Enable the REST Data Server
To enable the REST Data server do the following:
- Go to Settings under Manage in the main menu
- Enable HTTPS (recommended). By default, this will use a self-signed certificate
- Keep Allow Anonymous disabled unless you’d like read only operations like getting the list of available pipelines to not require login
- Leave Allow Login Authentication disabled unless you’d like to enable the use of username/password based authentication. We recommend using the default bearer token authentication
Getting an Auth Token
By default, the REST Data server requires bearer token authentication. To create a token do the following:
- Navigate to Manage | Users
- Select an existing or create a new user to assign the API token to
- Select API Keys
- Select New API Key
- Name the key and select Create
- Copy the API Key before navigating away. API keys are only shown once
API Documentation
The easiest way to explore the API is by opening the swagger documentation using default URL http://localhost:8885/data/doc once the REST Data Server is enabled.
API Trigger Pipelines
For a pipeline to be visible from the REST Data Server, it must have an enabled API Trigger. These pipelines must also use Return and Error stages to control what gets returned to the API caller. Below is a simple example of a pipeline to create a maintenance work order that takes a machineID and message and is exposed over the REST Data Server.

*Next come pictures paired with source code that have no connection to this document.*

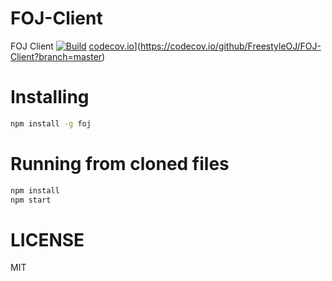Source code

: # FOJ-Client

FOJ Client [![Build](https://travis-ci.org/FreestyleOJ/FOJ-Client.svg?branch=master)](htts://travis-ci.org/FreestyleOJ/FOJ-Client/builds) [codecov.io](https://codecov.io/github/FreestyleOJ/FOJ-Client/coverage.svg?branch=master)](https://codecov.io/github/FreestyleOJ/FOJ-Client?branch=master)

# Installing

```bash
npm install -g foj
```

# Running from cloned files

```bash
npm install
npm start
```
# LICENSE

MIT
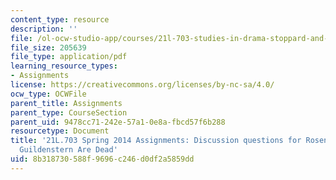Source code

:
 ```yaml
---
content_type: resource
description: ''
file: /ol-ocw-studio-app/courses/21l-703-studies-in-drama-stoppard-and-company-spring-2014/8b318730588f9696c246d0df2a5859dd_MIT21L_703S14_R_G_dis_ques.pdf
file_size: 205639
file_type: application/pdf
learning_resource_types:
- Assignments
license: https://creativecommons.org/licenses/by-nc-sa/4.0/
ocw_type: OCWFile
parent_title: Assignments
parent_type: CourseSection
parent_uid: 9478cc71-242e-57a1-0e8a-fbcd57f6b288
resourcetype: Document
title: '21L.703 Spring 2014 Assignments: Discussion questions for Rosencrantz and
  Guildenstern Are Dead'
uid: 8b318730-588f-9696-c246-d0df2a5859dd
---
```

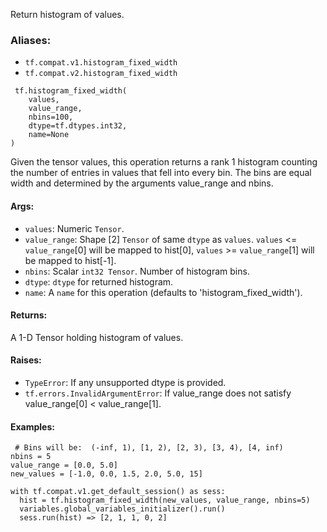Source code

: 
Return histogram of values.
### Aliases:
- `tf.compat.v1.histogram_fixed_width`
- `tf.compat.v2.histogram_fixed_width`

```
 tf.histogram_fixed_width(
    values,
    value_range,
    nbins=100,
    dtype=tf.dtypes.int32,
    name=None
)
```

Given the tensor values, this operation returns a rank 1 histogram counting the number of entries in values that fell into every bin. The bins are equal width and determined by the arguments value_range and nbins.
#### Args:
- `values`: Numeric `Tensor`.
- `value_range`: Shape [2] `Tensor` of same `dtype` as `values`. `values` <= `value_range`[0] will be mapped to hist[0], `values` >= `value_range`[1] will be mapped to hist[-1].
- `nbins`: Scalar `int32 Tensor`. Number of histogram bins.
- `dtype`: `dtype` for returned histogram.
- `name`: A `name` for this operation (defaults to 'histogram_fixed_width').
#### Returns:

A 1-D Tensor holding histogram of values.
#### Raises:
- `TypeError`: If any unsupported dtype is provided.
- `tf.errors.InvalidArgumentError`: If value_range does not satisfy value_range[0] < value_range[1].
#### Examples:

```
 # Bins will be:  (-inf, 1), [1, 2), [2, 3), [3, 4), [4, inf)
nbins = 5
value_range = [0.0, 5.0]
new_values = [-1.0, 0.0, 1.5, 2.0, 5.0, 15]

with tf.compat.v1.get_default_session() as sess:
  hist = tf.histogram_fixed_width(new_values, value_range, nbins=5)
  variables.global_variables_initializer().run()
  sess.run(hist) => [2, 1, 1, 0, 2]
```
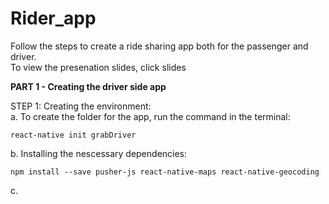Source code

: # Rider_app

Follow the steps to create a ride sharing app both for the passenger and driver. </br> 
To view the presenation slides, click slides </br> 

<b> <c> PART 1 - Creating the driver side app </c> </b>  

STEP 1: Creating the environment:  
  a. To create the folder for the app, run the command in the terminal:
``` 
react-native init grabDriver
```   

  b. Installing the nescessary dependencies: 
``` 
npm install --save pusher-js react-native-maps react-native-geocoding
``` 
  c. 
  



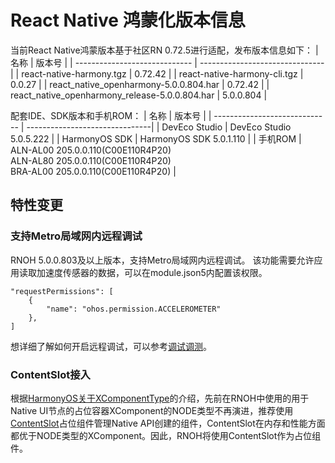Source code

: # React Native 鸿蒙化版本信息
当前React Native鸿蒙版本基于社区RN 0.72.5进行适配，发布版本信息如下：
| 名称                          | 版本号                            |
| ----------------------------- | -------------------------------|
| react-native-harmony.tgz        | 0.72.42 |
| react-native-harmony-cli.tgz    | 0.0.27 |
| react_native_openharmony-5.0.0.804.har                          | 0.72.42 |
| react_native_openharmony_release-5.0.0.804.har                  | 5.0.0.804 |

配套IDE、SDK版本和手机ROM：
| 名称                          | 版本号                            |
| ----------------------------- | -------------------------------|
| DevEco Studio     | DevEco Studio 5.0.5.222 |
| HarmonyOS SDK     | HarmonyOS SDK 5.0.1.110 |
| 手机ROM           | ALN-AL00 205.0.0.110(C00E110R4P20) <br> ALN-AL80 205.0.0.110(C00E110R4P20) <br> BRA-AL00 205.0.0.110(C00E110R4P20) |


## 特性变更

### 支持Metro局域网内远程调试
RNOH 5.0.0.803及以上版本，支持Metro局域网内远程调试。
该功能需要允许应用读取加速度传感器的数据，可以在module.json5内配置该权限。
```json5
"requestPermissions": [
    {
        "name": "ohos.permission.ACCELEROMETER"
    },
]
```
想详细了解如何开启远程调试，可以参考[调试调测](../调试调测.md)。

### ContentSlot接入
根据[HarmonyOS关于XComponentType](https://developer.huawei.com/consumer/cn/doc/harmonyos-references-V5/ts-appendix-enums-V5#xcomponenttype10%E6%9E%9A%E4%B8%BE%E8%AF%B4%E6%98%8E)的介绍，先前在RNOH中使用的用于Native UI节点的占位容器XComponent的NODE类型不再演进，推荐使用[ContentSlot](https://developer.huawei.com/consumer/cn/doc/harmonyos-guides-V5/arkts-rendering-control-contentslot-V5)占位组件管理Native API创建的组件，ContentSlot在内存和性能方面都优于NODE类型的XComponent。因此，RNOH将使用ContentSlot作为占位组件。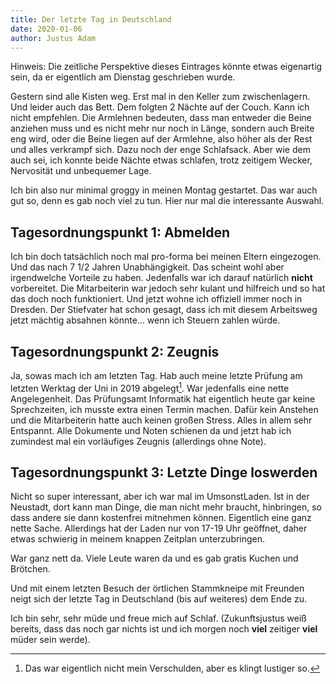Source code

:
 ```yaml
---
title: Der letzte Tag in Deutschland
date: 2020-01-06
author: Justus Adam
---
```


Hinweis: Die zeitliche Perspektive dieses Eintrages könnte etwas eigenartig
sein, da er eigentlich am Dienstag geschrieben wurde.

Gestern sind alle Kisten weg. Erst mal in den Keller zum zwischenlagern. Und
leider auch das Bett. Dem folgten 2 Nächte auf der Couch. Kann ich nicht
empfehlen. Die Armlehnen bedeuten, dass man entweder die Beine anziehen muss und
es nicht mehr nur noch in Länge, sondern auch Breite eng wird, oder die Beine
liegen auf der Armlehne, also höher als der Rest und alles verkrampf sich. Dazu
noch der enge Schlafsack. Aber wie dem auch sei, ich konnte beide Nächte etwas
schlafen, trotz zeitigem Wecker, Nervosität und unbequemer Lage.

Ich bin also nur minimal groggy in meinen Montag gestartet. Das war auch gut so,
denn es gab noch viel zu tun. Hier nur mal die interessante Auswahl.

## Tagesordnungspunkt 1: Abmelden

Ich bin doch tatsächlich noch mal pro-forma bei meinen Eltern eingezogen. Und
das nach 7 1/2 Jahren Unabhängigkeit. Das scheint wohl aber irgendwelche
Vorteile zu haben. Jedenfalls war ich darauf natürlich **nicht** vorbereitet.
Die Mitarbeiterin war jedoch sehr kulant und hilfreich und so hat das doch noch
funktioniert. Und jetzt wohne ich offiziell immer noch in Dresden. Der
Stiefvater hat schon gesagt, dass ich mit diesem Arbeitsweg jetzt mächtig
absahnen könnte... wenn ich Steuern zahlen würde.

## Tagesordnungspunkt 2: Zeugnis

Ja, sowas mach ich am letzten Tag. Hab auch meine letzte Prüfung am letzten
Werktag der Uni in 2019 abgelegt[^1]. War jedenfalls eine nette Angelegenheit.
Das Prüfungsamt Informatik hat eigentlich heute gar keine Sprechzeiten, ich
musste extra einen Termin machen. Dafür kein Anstehen und die Mitarbeiterin
hatte auch keinen großen Stress. Alles in allem sehr Entspannt. Alle Dokumente
und Noten schienen da und jetzt hab ich zumindest mal ein vorläufiges Zeugnis
(allerdings ohne Note).

[^1]: Das war eigentlich nicht mein Verschulden, aber es klingt lustiger so.

## Tagesordnungspunkt 3: Letzte Dinge loswerden

Nicht so super interessant, aber ich war mal im UmsonstLaden. Ist in der
Neustadt, dort kann man Dinge, die man nicht mehr braucht, hinbringen, so dass
andere sie dann kostenfrei mitnehmen können. Eigentlich eine ganz nette Sache.
Allerdings hat der Laden nur von 17-19 Uhr geöffnet, daher etwas schwierig in
meinem knappen Zeitplan unterzubringen.

War ganz nett da. Viele Leute waren da und es gab gratis Kuchen und Brötchen.

Und mit einem letzten Besuch der örtlichen Stammkneipe mit Freunden neigt sich
der letzte Tag in Deutschland (bis auf weiteres) dem Ende zu.

Ich bin sehr, sehr müde und freue mich auf Schlaf. (Zukunftsjustus weiß bereits,
dass das noch gar nichts ist und ich morgen noch **viel** zeitiger **viel**
müder sein werde).
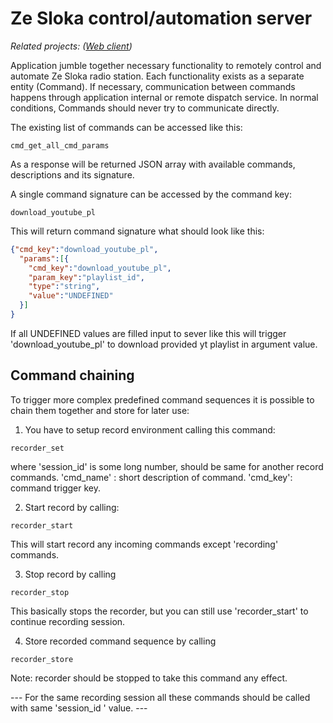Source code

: # Ze Sloka control/automation server

*Related projects: ([Web client](https://github.com/berzins/zesloka_radio_client))*

Application jumble together necessary functionality to remotely control and automate Ze Sloka radio station. 
Each functionality exists as a separate entity (Command).  If necessary, communication between commands happens through application internal or remote dispatch service. In normal conditions, Commands should never try to communicate directly.

The existing list of commands can be accessed like this:

```
cmd_get_all_cmd_params
```

As a response will be returned JSON array with available commands, descriptions and its signature.

A single command signature can be accessed by the command key:

```
download_youtube_pl
```

This will return command signature what should look like this:

```JSON
{"cmd_key":"download_youtube_pl",
  "params":[{
    "cmd_key":"download_youtube_pl",
    "param_key":"playlist_id",
    "type":"string",
    "value":"UNDEFINED"
  }]
}
```

If all UNDEFINED values are filled input to sever like this will trigger
'download_youtube_pl' to download provided yt playlist in argument value. 

## Command chaining

To trigger more complex predefined command sequences it is possible to chain them together and store for later use:

1. You have to setup record environment calling this command:
```
recorder_set
```
where 
   'session_id' is some long number, should be same for another record commands.
  'cmd_name' : short description of command.
  'cmd_key':  command trigger key.

2. Start record by calling:
```
recorder_start
```
This will start record any incoming commands except 'recording' commands.

3. Stop record by calling
```
recorder_stop
```
This basically stops the recorder, but you can still use 'recorder_start' to continue recording session.

4. Store recorded command sequence by calling 
```
recorder_store
```
Note: recorder should be stopped to take this command any effect.

 --- For the same recording session all these commands should be called with same 'session_id ' value. ---


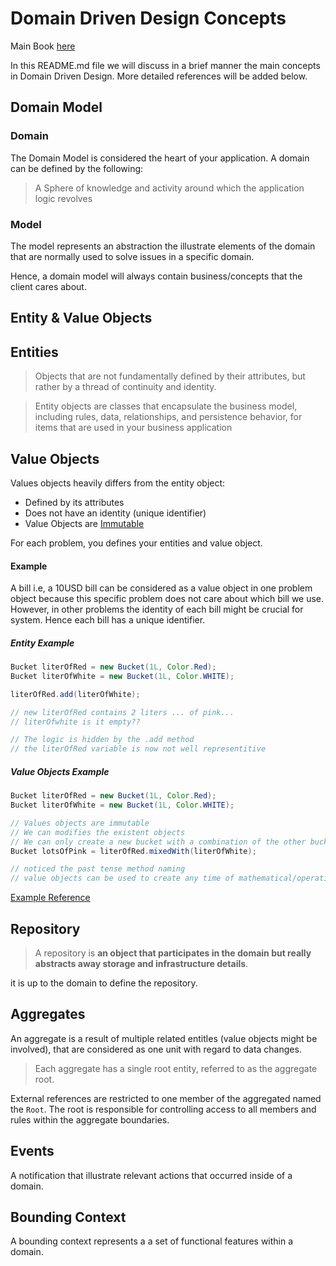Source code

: # Domain Driven Design Concepts

Main Book [here](https://www.amazon.com/Domain-Driven-Design-Tackling-Complexity-Software/dp/0321125215)

In this README.md file we will discuss in a brief manner the main concepts in Domain Driven Design. More detailed references will be added below.

## Domain Model

### Domain

The Domain Model is considered the heart of your application. A domain can be defined by the following:

> A Sphere of knowledge and activity around which the application logic revolves

### Model

The model represents an abstraction the illustrate elements of the domain that are normally used to solve issues in a specific domain.

Hence, a domain model will always contain business/concepts that the client cares about.



## Entity & Value Objects

## Entities

> Objects that are not fundamentally defined by their attributes, but rather by a thread of continuity and identity.

> Entity objects are classes that encapsulate the business model, including rules, data, relationships, and persistence behavior, for items that are used in your business application

## Value Objects

Values objects heavily differs from the entity object:

* Defined by its attributes
* Does not have an identity (unique identifier)
* Value Objects are [Immutable](https://stackoverflow.com/questions/279507/what-is-meant-by-immutable)

For each problem, you defines your entities and value object. 

#### Example

A bill i.e, a 10USD bill can be considered as a value object in one problem object because this specific problem does not care about which bill we use. However, in other problems the identity of each bill might be crucial for system. Hence each bill has a unique identifier.

##### Entity Example

```java
Bucket literOfRed = new Bucket(1L, Color.Red);
Bucket literOfWhite = new Bucket(1L, Color.WHITE);

literOfRed.add(literOfWhite);

// new literOfRed contains 2 liters ... of pink...
// literOfwhite is it empty??

// The logic is hidden by the .add method 
// the literOfRed variable is now not well representitive 
```

##### Value Objects Example

```java
Bucket literOfRed = new Bucket(1L, Color.Red);
Bucket literOfWhite = new Bucket(1L, Color.WHITE);

// Values objects are immutable
// We can modifies the existent objects
// We can only create a new bucket with a combination of the other buckts contents
Bucket lotsOfPink = literOfRed.mixedWith(literOfWhite);

// noticed the past tense method naming 
// value objects can be used to create any time of mathematical/operations
```

[Example Reference](https://academy.axoniq.io/)

## Repository

> A  repository is **an object that participates in the domain but really abstracts away storage and infrastructure details**.

it is up to the domain to define the repository.

## Aggregates

An aggregate is a result of multiple related entitles (value objects might be involved), that are considered as one unit with regard to data changes.

> Each aggregate has a single root entity, referred to as the aggregate root.

External references are restricted to one member of the aggregated named the `Root`. The root is responsible for controlling access to all members and rules within the aggregate boundaries.

## Events

A notification that illustrate relevant actions that occurred inside of a domain.

## Bounding Context

A bounding context represents a a set of functional features within a domain.





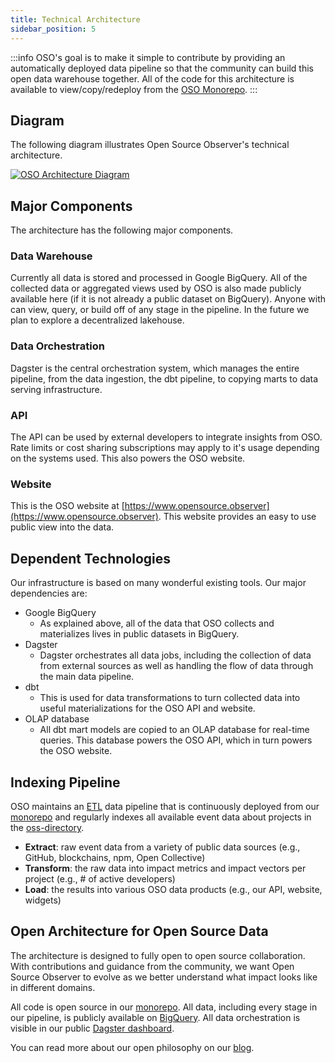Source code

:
 ```yaml
---
title: Technical Architecture
sidebar_position: 5
---
```


:::info
OSO's goal is to make it simple to contribute by providing an automatically
deployed data pipeline so that the community can build this open data warehouse
together. All of the code for this architecture is available to view/copy/redeploy from the [OSO Monorepo](https://github.com/opensource-observer/oso).
:::

## Diagram

The following diagram illustrates Open Source Observer's technical architecture.

[![OSO Architecture Diagram](https://mermaid.ink/img/pako:eNqNVMtu2zAQ_BWCJxuI0rsPAfLorU4cuO3F7GFFbS0iEinwYcUN8u9dSpQly00RHiRqNcNZzi72jUtTIF_xLMuE9spXuGKCPzWo2dYEK5E95Q7tAS27tbJUHqUPFgUXuqMI_bsyrSzBevb9TmhGy4V8b6EpWRPySsmd4LfSG-vY4tHoDF9LCM6rAy4F_9Uz4gok4wj7I77P_hR4iD8ewAP7qvdK4xwBGqqj8yfUViqk21DkBENd9JtOh2UZXfOnwpZ9Yc8B7VFwit0w40yLeY-Muj1whoBGzRH3Rnur8uCRRUcTVukCX9H24CHJC8L2-VvCS1M3FMnBy3Lm5QsQGnb_rk13y9GOsQCqwYr8ItoalGadOZsUPHMwrpTtYKI0VYWpcPeVCUXnwvKC1oLF0pCtu0ViniJscaf2A205400vu0ses8Yaic51okXuz9VONYxr3KW8L3wtKJdk7CmjkdVXmoTbtr02ZKrrPL02U0_Pwf9vhoSjbzqUnp85lGCXh8a8c5jmOkQGh-OeLTbG-b1Fap-Zu-Nu6nEvtAaPVkGl_uCHcp9hTRwdiWPhO9amL-aHzU315Fe8RluDKmgIvcWw4L7EmmTiICrAvsRZ8044CN5sj1rylbcBr3hoKHN8UEC9Xg9BLBR17Lofat1se_8LDu-M4g?type=png)](https://mermaid.live/edit#pako:eNqNVMtu2zAQ_BWCJxuI0rsPAfLorU4cuO3F7GFFbS0iEinwYcUN8u9dSpQly00RHiRqNcNZzi72jUtTIF_xLMuE9spXuGKCPzWo2dYEK5E95Q7tAS27tbJUHqUPFgUXuqMI_bsyrSzBevb9TmhGy4V8b6EpWRPySsmd4LfSG-vY4tHoDF9LCM6rAy4F_9Uz4gok4wj7I77P_hR4iD8ewAP7qvdK4xwBGqqj8yfUViqk21DkBENd9JtOh2UZXfOnwpZ9Yc8B7VFwit0w40yLeY-Muj1whoBGzRH3Rnur8uCRRUcTVukCX9H24CHJC8L2-VvCS1M3FMnBy3Lm5QsQGnb_rk13y9GOsQCqwYr8ItoalGadOZsUPHMwrpTtYKI0VYWpcPeVCUXnwvKC1oLF0pCtu0ViniJscaf2A205400vu0ses8Yaic51okXuz9VONYxr3KW8L3wtKJdk7CmjkdVXmoTbtr02ZKrrPL02U0_Pwf9vhoSjbzqUnp85lGCXh8a8c5jmOkQGh-OeLTbG-b1Fap-Zu-Nu6nEvtAaPVkGl_uCHcp9hTRwdiWPhO9amL-aHzU315Fe8RluDKmgIvcWw4L7EmmTiICrAvsRZ8044CN5sj1rylbcBr3hoKHN8UEC9Xg9BLBR17Lofat1se_8LDu-M4g)

## Major Components

The architecture has the following major components.

### Data Warehouse

Currently all data is stored and processed in Google BigQuery.
All of the collected data or aggregated views used by OSO is also made publicly available here (if it is not already a public dataset on BigQuery).
Anyone with can view, query, or build off of any stage in the pipeline.
In the future we plan to explore a decentralized lakehouse.

### Data Orchestration

Dagster is the central orchestration system, which manages the entire pipeline,
from the data ingestion, the dbt pipeline, to copying marts to data serving infrastructure.

### API

The API can be used by external developers to integrate insights from OSO.
Rate limits or cost sharing subscriptions may apply to it's usage depending
on the systems used. This also powers the OSO website.

### Website

This is the OSO website at [https://www.opensource.observer](https://www.opensource.observer). This website provides an easy to use public view into the data.

## Dependent Technologies

Our infrastructure is based on many wonderful existing tools. Our major
dependencies are:

- Google BigQuery
  - As explained above, all of the data that OSO collects and materializes lives
    in public datasets in BigQuery.
- Dagster
  - Dagster orchestrates all data jobs, including the collection of data
    from external sources as well as handling the flow of data through the
    main data pipeline.
- dbt
  - This is used for data transformations to turn collected data into useful
    materializations for the OSO API and website.
- OLAP database
  - All dbt mart models are copied to an OLAP database for real-time queries.
    This database powers the OSO API, which in turn powers the OSO website.

## Indexing Pipeline

OSO maintains an [ETL](https://en.wikipedia.org/wiki/Extract%2C_load%2C_transform) data pipeline that is continuously deployed from our [monorepo](https://github.com/opensource-observer/oso/) and regularly indexes all available event data about projects in the [oss-directory](https://github.com/opensource-observer/oss-directory).

- **Extract**: raw event data from a variety of public data sources (e.g., GitHub, blockchains, npm, Open Collective)
- **Transform**: the raw data into impact metrics and impact vectors per project (e.g., # of active developers)
- **Load**: the results into various OSO data products (e.g., our API, website, widgets)

## Open Architecture for Open Source Data

The architecture is designed to fully open to open source collaboration.
With contributions and guidance from the community,
we want Open Source Observer to evolve as we better understand
what impact looks like in different domains.

All code is open source in our
[monorepo](https://github.com/opensource-observer/oso).
All data, including every stage in our pipeline, is publicly available on
[BigQuery](https://console.cloud.google.com/bigquery/analytics-hub/exchanges/projects/87806073973/locations/us/dataExchanges/open_source_observer_190181416ae).
All data orchestration is visible in our public
[Dagster dashboard](https://dagster.opensource.observer/).

You can read more about our open philosophy on our
[blog](https://kariba.substack.com/p/open-source-open-data-open-infra).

Below is an example of using Postman to call this pipeline. Note the payload includes the API Trigger parameters, and the bearer token was copied into the Authorization section of postman.
Controlling HTTP Response Codes
In some cases it’s important to control the HTTP response code returned to the caller. To do this use a Transform stage and set the event metadata as shown.
Note that Return stages will return 200 by default, and pipeline errors will return 400.